Penn will represent the Ivy League in the Charlottesville regional facing top seed Virginia at noon on Fri May 31.  St. johns will face Mississippi State at 7p. All games in this first round of the NCAA tourney will be broadcast on ESPN+.

 

Other games of interest to fans in the Northeast are in top seed North Carolina going against Long Island at 6p with Wofford & LSU playing the earlier

 

At the U of Georgia in Athens, the Bulldogs will face Army at 1p followed by Georgia Tech v UNC Wilmington at 7p 

 

At Oklahoma State in Stillwater, the host team will face Niagara 7p.  Earlier Florida meets Big Ten playoff champion Nebraska at 3p.

 

At U of Oklahoma in Norman, UConn meets Duke and host Sooners play Oral Roberts.

 

In local high school playoff news, the PSAL quarter-finals are set for Tu May 28 at 330p.
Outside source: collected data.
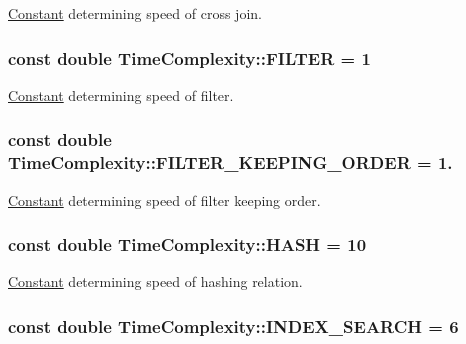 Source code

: \hyperlink{class_constant}{Constant} determining speed of cross join. \hypertarget{class_time_complexity_a4a30ee8b7f0778df1564a9c0baa259bd}{
\subsubsection[{F\+I\+L\+T\+E\+R}]{\setlength{\rightskip}{0pt plus 5cm}const double Time\+Complexity\+::\+F\+I\+L\+T\+E\+R = 1\hspace{0.3cm}{\ttfamily [static]}}}\label{class_time_complexity_a4a30ee8b7f0778df1564a9c0baa259bd}
\hyperlink{class_constant}{Constant} determining speed of filter. \hypertarget{class_time_complexity_a31c8e9e4ede24384d6dfc199d7dd1df6}{
\subsubsection[{F\+I\+L\+T\+E\+R\+\_\+\+K\+E\+E\+P\+I\+N\+G\+\_\+\+O\+R\+D\+E\+R}]{\setlength{\rightskip}{0pt plus 5cm}const double Time\+Complexity\+::\+F\+I\+L\+T\+E\+R\+\_\+\+K\+E\+E\+P\+I\+N\+G\+\_\+\+O\+R\+D\+E\+R = 1.\hspace{0.3cm}{\ttfamily [static]}}}\label{class_time_complexity_a31c8e9e4ede24384d6dfc199d7dd1df6}
\hyperlink{class_constant}{Constant} determining speed of filter keeping order. \hypertarget{class_time_complexity_a052631ae60c26ad4f0d840f012193898}{
\subsubsection[{H\+A\+S\+H}]{\setlength{\rightskip}{0pt plus 5cm}const double Time\+Complexity\+::\+H\+A\+S\+H = 10\hspace{0.3cm}{\ttfamily [static]}}}\label{class_time_complexity_a052631ae60c26ad4f0d840f012193898}
\hyperlink{class_constant}{Constant} determining speed of hashing relation. \hypertarget{class_time_complexity_ae8697720bb5788db90670f511073a606}{
\subsubsection[{I\+N\+D\+E\+X\+\_\+\+S\+E\+A\+R\+C\+H}]{\setlength{\rightskip}{0pt plus 5cm}const double Time\+Complexity\+::\+I\+N\+D\+E\+X\+\_\+\+S\+E\+A\+R\+C\+H = 6\hspace{0.3cm}{\ttfamily [static]}}}\label{class_time_complexity_ae8697720bb5788db90670f511073a606}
Inwood v Richmond Hill, Forest Park Victory Field in Queens on Woodhaven and Myrtle Aves, Diamond #1

Beacon v John Jay, Parade Grounds in Bklyn, Diamond #3

Monroe v West 50th St Campus at Randalls Island, Field #48

Luperon (slayer of #1 seed Tottenville) vs Grand St Campus, American Legion Field #1 in Canarsie, Brooklyn

 

Semis will start on F May 31 at sites TBA, best of 3 series. Final for all three divisions will be either M June 10 or Tu June 11 at tentatively Yankee Stadium.  Check psal.org for the latest information. 

 

Before I close, here's a tip of the hat to MASNsports.com reporter Roch Kubatko for his informative interview on May 22 with former Orioles first baseman Trey Mancini.  He's living in Miami now. Only 32, he hasn't been signed by any team after not making the Marlins roster after a good spring training. He is not ready to retire but the best news is that he is cancer-free.  All his checkups have been positive.  

 

That's all for now.  I'm off to Cooperstown to give a talk at the annual Symposium on Baseball and American Culture.  My topic this year is "Remembering Birdie Tebbetts (1912-1999); Baseball's Last Idealist".  More on that adventure when I check in again early next month.

Always remember:  Take it easy but take it, and Stay Positive, Test Negative.